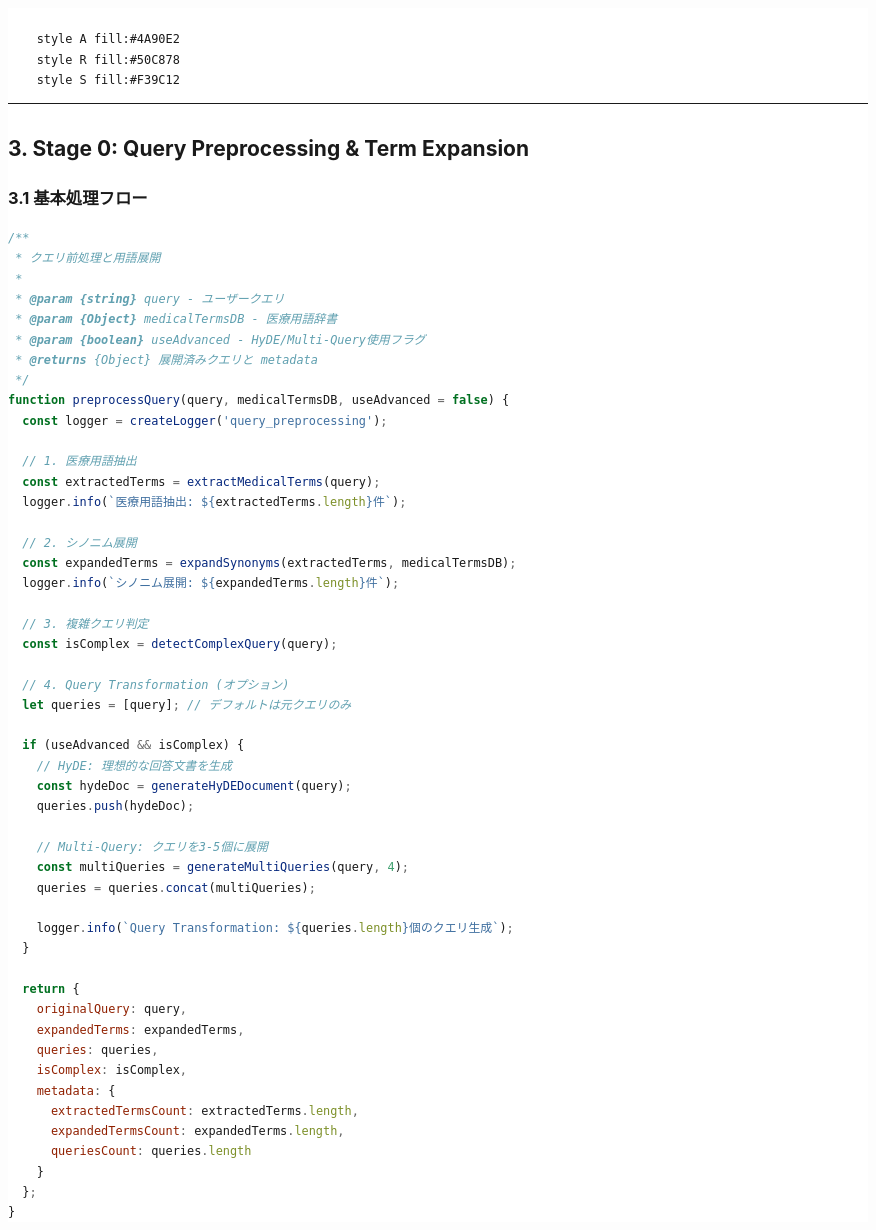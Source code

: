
 ```mermaid

    style A fill:#4A90E2
    style R fill:#50C878
    style S fill:#F39C12
```

---

## 3. Stage 0: Query Preprocessing & Term Expansion

### 3.1 基本処理フロー

```javascript
/**
 * クエリ前処理と用語展開
 *
 * @param {string} query - ユーザークエリ
 * @param {Object} medicalTermsDB - 医療用語辞書
 * @param {boolean} useAdvanced - HyDE/Multi-Query使用フラグ
 * @returns {Object} 展開済みクエリと metadata
 */
function preprocessQuery(query, medicalTermsDB, useAdvanced = false) {
  const logger = createLogger('query_preprocessing');

  // 1. 医療用語抽出
  const extractedTerms = extractMedicalTerms(query);
  logger.info(`医療用語抽出: ${extractedTerms.length}件`);

  // 2. シノニム展開
  const expandedTerms = expandSynonyms(extractedTerms, medicalTermsDB);
  logger.info(`シノニム展開: ${expandedTerms.length}件`);

  // 3. 複雑クエリ判定
  const isComplex = detectComplexQuery(query);

  // 4. Query Transformation (オプション)
  let queries = [query]; // デフォルトは元クエリのみ

  if (useAdvanced && isComplex) {
    // HyDE: 理想的な回答文書を生成
    const hydeDoc = generateHyDEDocument(query);
    queries.push(hydeDoc);

    // Multi-Query: クエリを3-5個に展開
    const multiQueries = generateMultiQueries(query, 4);
    queries = queries.concat(multiQueries);

    logger.info(`Query Transformation: ${queries.length}個のクエリ生成`);
  }

  return {
    originalQuery: query,
    expandedTerms: expandedTerms,
    queries: queries,
    isComplex: isComplex,
    metadata: {
      extractedTermsCount: extractedTerms.length,
      expandedTermsCount: expandedTerms.length,
      queriesCount: queries.length
    }
  };
}
```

TASK: Please reproduce the records above exactly, leaving out every picture.

ANSWER AREA:
Source code

:
 ```mermaid

    style A fill:#4A90E2
    style R fill:#50C878
    style S fill:#F39C12
```

---

## 3. Stage 0: Query Preprocessing & Term Expansion

### 3.1 基本処理フロー

```javascript
/**
 * クエリ前処理と用語展開
 *
 * @param {string} query - ユーザークエリ
 * @param {Object} medicalTermsDB - 医療用語辞書
 * @param {boolean} useAdvanced - HyDE/Multi-Query使用フラグ
 * @returns {Object} 展開済みクエリと metadata
 */
function preprocessQuery(query, medicalTermsDB, useAdvanced = false) {
  const logger = createLogger('query_preprocessing');

  // 1. 医療用語抽出
  const extractedTerms = extractMedicalTerms(query);
  logger.info(`医療用語抽出: ${extractedTerms.length}件`);

  // 2. シノニム展開
  const expandedTerms = expandSynonyms(extractedTerms, medicalTermsDB);
  logger.info(`シノニム展開: ${expandedTerms.length}件`);

  // 3. 複雑クエリ判定
  const isComplex = detectComplexQuery(query);

  // 4. Query Transformation (オプション)
  let queries = [query]; // デフォルトは元クエリのみ

  if (useAdvanced && isComplex) {
    // HyDE: 理想的な回答文書を生成
    const hydeDoc = generateHyDEDocument(query);
    queries.push(hydeDoc);

    // Multi-Query: クエリを3-5個に展開
    const multiQueries = generateMultiQueries(query, 4);
    queries = queries.concat(multiQueries);

    logger.info(`Query Transformation: ${queries.length}個のクエリ生成`);
  }

  return {
    originalQuery: query,
    expandedTerms: expandedTerms,
    queries: queries,
    isComplex: isComplex,
    metadata: {
      extractedTermsCount: extractedTerms.length,
      expandedTermsCount: expandedTerms.length,
      queriesCount: queries.length
    }
  };
}
```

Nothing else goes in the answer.